Errors and Retries​Errors and ​Retries

Handle errors with automatic retries and notifications.

Failure is inevitable. Kestra provides automatic retries and error handling to help you build resilient workflows.

Error handling

By default, a failure of any task will stop the execution and will mark it as failed. For more control over error handling, you can add errors tasks, AllowFailure tasks, or automatic retries.

The errors property allows you to execute one or more actions before terminating the flow, e.g. sending an email or a Slack message to your team. The property is named errors because they are triggered upon errors within your flow.

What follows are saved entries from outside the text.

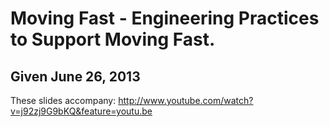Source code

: Moving Fast - Engineering Practices to Support Moving Fast.
===========================================================
Given June 26, 2013
-------------------
These slides accompany: http://www.youtube.com/watch?v=j92zj9G9bKQ&feature=youtu.be
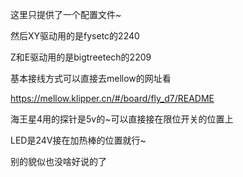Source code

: 这里只提供了一个配置文件~

然后XY驱动用的是fysetc的2240

Z和E驱动用的是bigtreetech的2209

基本接线方式可以直接去mellow的网址看

https://mellow.klipper.cn/#/board/fly_d7/README

海王星4用的探针是5v的~可以直接接在限位开关的位置上

LED是24V接在加热棒的位置就行~

别的貌似也没啥好说的了
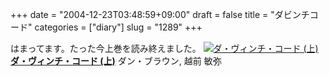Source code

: +++
date = "2004-12-23T03:48:59+09:00"
draft = false
title = "ダビンチコード"
categories = ["diary"]
slug = "1289"
+++

はまってます。たった今上巻を読み終えました。
<a href="http://www.amazon.co.jp/exec/obidos/ASIN/4047914746/ieiriblog-22?dev-t=DVZ02IW2V71DT%26camp=2025%26link_code=xm2" target="_blank"><img border="0" src="http://images-jp.amazon.com/images/P/4047914746.09.MZZZZZZZ.jpg" alt="ダ・ヴィンチ・コード (上)" /></a>
<a href="http://www.amazon.co.jp/exec/obidos/ASIN/4047914746/ieiriblog-22?dev-t=DVZ02IW2V71DT%26camp=2025%26link_code=xm2" target="_blank"><strong>ダ・ヴィンチ・コード (上)</strong></a>
ダン・ブラウン, 越前 敏弥
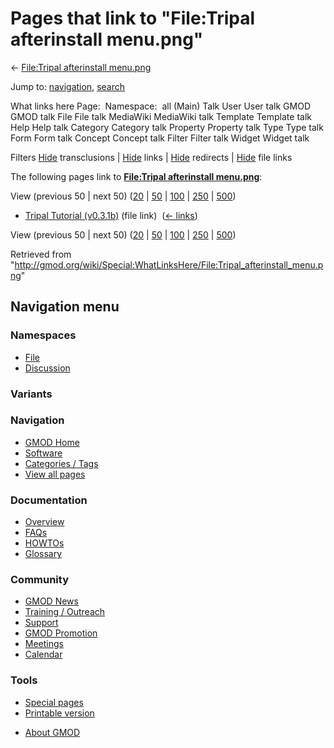 <div id="mw-page-base" class="noprint">

</div>

<div id="mw-head-base" class="noprint">

</div>

<div id="content" class="mw-body" role="main">

<span id="top"></span>

<div id="mw-js-message" style="display:none;">

</div>



# <span dir="auto">Pages that link to "File:Tripal afterinstall menu.png"</span>

<div id="bodyContent">

<div id="contentSub">

← [File:Tripal afterinstall
menu.png](/wiki/File:Tripal_afterinstall_menu.png "File:Tripal afterinstall menu.png")

</div>

<div id="jump-to-nav" class="mw-jump">

Jump to: [navigation](#mw-navigation), [search](#p-search)

</div>

<div id="mw-content-text">

What links here Page:  Namespace:  all (Main) Talk User User talk GMOD
GMOD talk File File talk MediaWiki MediaWiki talk Template Template talk
Help Help talk Category Category talk Property Property talk Type Type
talk Form Form talk Concept Concept talk Filter Filter talk Widget
Widget talk

Filters
[Hide](/mediawiki/index.php?title=Special:WhatLinksHere/File:Tripal_afterinstall_menu.png&hidetrans=1 "Special:WhatLinksHere/File:Tripal afterinstall menu.png")
transclusions \|
[Hide](/mediawiki/index.php?title=Special:WhatLinksHere/File:Tripal_afterinstall_menu.png&hidelinks=1 "Special:WhatLinksHere/File:Tripal afterinstall menu.png")
links \|
[Hide](/mediawiki/index.php?title=Special:WhatLinksHere/File:Tripal_afterinstall_menu.png&hideredirs=1 "Special:WhatLinksHere/File:Tripal afterinstall menu.png")
redirects \|
[Hide](/mediawiki/index.php?title=Special:WhatLinksHere/File:Tripal_afterinstall_menu.png&hideimages=1 "Special:WhatLinksHere/File:Tripal afterinstall menu.png")
file links

The following pages link to **[File:Tripal afterinstall
menu.png](/wiki/File:Tripal_afterinstall_menu.png "File:Tripal afterinstall menu.png")**:

View (previous 50 \| next 50)
([20](/mediawiki/index.php?title=Special:WhatLinksHere/File:Tripal_afterinstall_menu.png&limit=20 "Special:WhatLinksHere/File:Tripal afterinstall menu.png")
\|
[50](/mediawiki/index.php?title=Special:WhatLinksHere/File:Tripal_afterinstall_menu.png&limit=50 "Special:WhatLinksHere/File:Tripal afterinstall menu.png")
\|
[100](/mediawiki/index.php?title=Special:WhatLinksHere/File:Tripal_afterinstall_menu.png&limit=100 "Special:WhatLinksHere/File:Tripal afterinstall menu.png")
\|
[250](/mediawiki/index.php?title=Special:WhatLinksHere/File:Tripal_afterinstall_menu.png&limit=250 "Special:WhatLinksHere/File:Tripal afterinstall menu.png")
\|
[500](/mediawiki/index.php?title=Special:WhatLinksHere/File:Tripal_afterinstall_menu.png&limit=500 "Special:WhatLinksHere/File:Tripal afterinstall menu.png"))

- [Tripal Tutorial
  (v0.3.1b)](/wiki/Tripal_Tutorial_(v0.3.1b) "Tripal Tutorial (v0.3.1b)")
  (file link) ‎ <span class="mw-whatlinkshere-tools">([←
  links](/mediawiki/index.php?title=Special:WhatLinksHere&target=Tripal+Tutorial+%28v0.3.1b%29 "Special:WhatLinksHere"))</span>

View (previous 50 \| next 50)
([20](/mediawiki/index.php?title=Special:WhatLinksHere/File:Tripal_afterinstall_menu.png&limit=20 "Special:WhatLinksHere/File:Tripal afterinstall menu.png")
\|
[50](/mediawiki/index.php?title=Special:WhatLinksHere/File:Tripal_afterinstall_menu.png&limit=50 "Special:WhatLinksHere/File:Tripal afterinstall menu.png")
\|
[100](/mediawiki/index.php?title=Special:WhatLinksHere/File:Tripal_afterinstall_menu.png&limit=100 "Special:WhatLinksHere/File:Tripal afterinstall menu.png")
\|
[250](/mediawiki/index.php?title=Special:WhatLinksHere/File:Tripal_afterinstall_menu.png&limit=250 "Special:WhatLinksHere/File:Tripal afterinstall menu.png")
\|
[500](/mediawiki/index.php?title=Special:WhatLinksHere/File:Tripal_afterinstall_menu.png&limit=500 "Special:WhatLinksHere/File:Tripal afterinstall menu.png"))

</div>

<div class="printfooter">

Retrieved from
"<http://gmod.org/wiki/Special:WhatLinksHere/File:Tripal_afterinstall_menu.png>"

</div>

<div id="catlinks" class="catlinks catlinks-allhidden">

</div>

<div class="visualClear">

</div>

</div>

</div>

<div id="mw-navigation">

## Navigation menu

<div id="mw-head">



<div id="left-navigation">

<div id="p-namespaces" class="vectorTabs" role="navigation"
aria-labelledby="p-namespaces-label">

### Namespaces

- <span id="ca-nstab-image"><a href="/wiki/File:Tripal_afterinstall_menu.png" accesskey="c"
  title="View the file page [c]">File</a></span>
- <span id="ca-talk"><a
  href="/mediawiki/index.php?title=File_talk:Tripal_afterinstall_menu.png&amp;action=edit&amp;redlink=1"
  accesskey="t"
  title="Discussion about the content page [t]">Discussion</a></span>

</div>

<div id="p-variants" class="vectorMenu emptyPortlet" role="navigation"
aria-labelledby="p-variants-label">

### 

### Variants[](#)

<div class="menu">

</div>

</div>

</div>

<div id="right-navigation">





</div>



</div>

</div>

</div>

<div id="mw-panel">

<div id="p-logo" role="banner">

<a href="/wiki/Main_Page"
style="background-image: url(http://gmod.org/images/GMOD-cogs.png);"
title="Visit the main page"></a>

</div>

<div id="p-Navigation" class="portal" role="navigation"
aria-labelledby="p-Navigation-label">

### Navigation

<div class="body">

- <span id="n-GMOD-Home">[GMOD Home](/wiki/Main_Page)</span>
- <span id="n-Software">[Software](/wiki/GMOD_Components)</span>
- <span id="n-Categories-.2F-Tags">[Categories /
  Tags](/wiki/Categories)</span>
- <span id="n-View-all-pages">[View all
  pages](/wiki/Special:AllPages)</span>

</div>

</div>

<div id="p-Documentation" class="portal" role="navigation"
aria-labelledby="p-Documentation-label">

### Documentation

<div class="body">

- <span id="n-Overview">[Overview](/wiki/Overview)</span>
- <span id="n-FAQs">[FAQs](/wiki/Category:FAQ)</span>
- <span id="n-HOWTOs">[HOWTOs](/wiki/Category:HOWTO)</span>
- <span id="n-Glossary">[Glossary](/wiki/Glossary)</span>

</div>

</div>

<div id="p-Community" class="portal" role="navigation"
aria-labelledby="p-Community-label">

### Community

<div class="body">

- <span id="n-GMOD-News">[GMOD News](/wiki/GMOD_News)</span>
- <span id="n-Training-.2F-Outreach">[Training /
  Outreach](/wiki/Training_and_Outreach)</span>
- <span id="n-Support">[Support](/wiki/Support)</span>
- <span id="n-GMOD-Promotion">[GMOD
  Promotion](/wiki/GMOD_Promotion)</span>
- <span id="n-Meetings">[Meetings](/wiki/Meetings)</span>
- <span id="n-Calendar">[Calendar](/wiki/Calendar)</span>

</div>

</div>

<div id="p-tb" class="portal" role="navigation"
aria-labelledby="p-tb-label">

### Tools

<div class="body">

- <span id="t-specialpages"><a href="/wiki/Special:SpecialPages" accesskey="q"
  title="A list of all special pages [q]">Special pages</a></span>
- <span id="t-print"><a
  href="/mediawiki/index.php?title=Special:WhatLinksHere/File:Tripal_afterinstall_menu.png&amp;printable=yes"
  rel="alternate" accesskey="p"
  title="Printable version of this page [p]">Printable version</a></span>

</div>

</div>

</div>

</div>

<div id="footer" role="contentinfo">

- <span id="footer-places-about">[About
  GMOD](/wiki/GMOD:About "GMOD:About")</span>

<!-- -->






</div>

You can implement error handling at the flow-level or on a namespace-level.

  1. Flow-level: Useful to implement custom alerting for a specific flow or task. This can be accomplished by adding errors tasks.
  2. Namespace-level: Useful to send a notification for any failed Execution within a given namespace. This approach allows you to implement centralized error handling for all flows within a given namespace.

Flow-level error handling using errors

The errors is a property of a flow that accepts a list of tasks that will be executed when an error occurs. You can add as many tasks as you want, and they will be executed sequentially.

The example below sends a flow-level failure alert via Slack using the SlackIncomingWebhook task defined using the errors property.

yaml
id: unreliable_flow
namespace: prod

tasks:
  - id: fail
    type: io.kestra.plugin.scripts.shell.Commands
    runner: PROCESS
    commands:
      - exit 1

errors:
  - id: alert_on_failure
    type: io.kestra.plugin.notifications.slack.SlackIncomingWebhook
    url: "{{ secret('SLACK_WEBHOOK') }}" # https://hooks.slack.com/services/xyz/xyz/xyz
    payload: |
      {
        "channel": "#alerts",
        "text": "Failure alert for flow {{ flow.namespace }}.{{ flow.id }} with ID {{ execution.id }}"
      }

Check the error handling page for more details.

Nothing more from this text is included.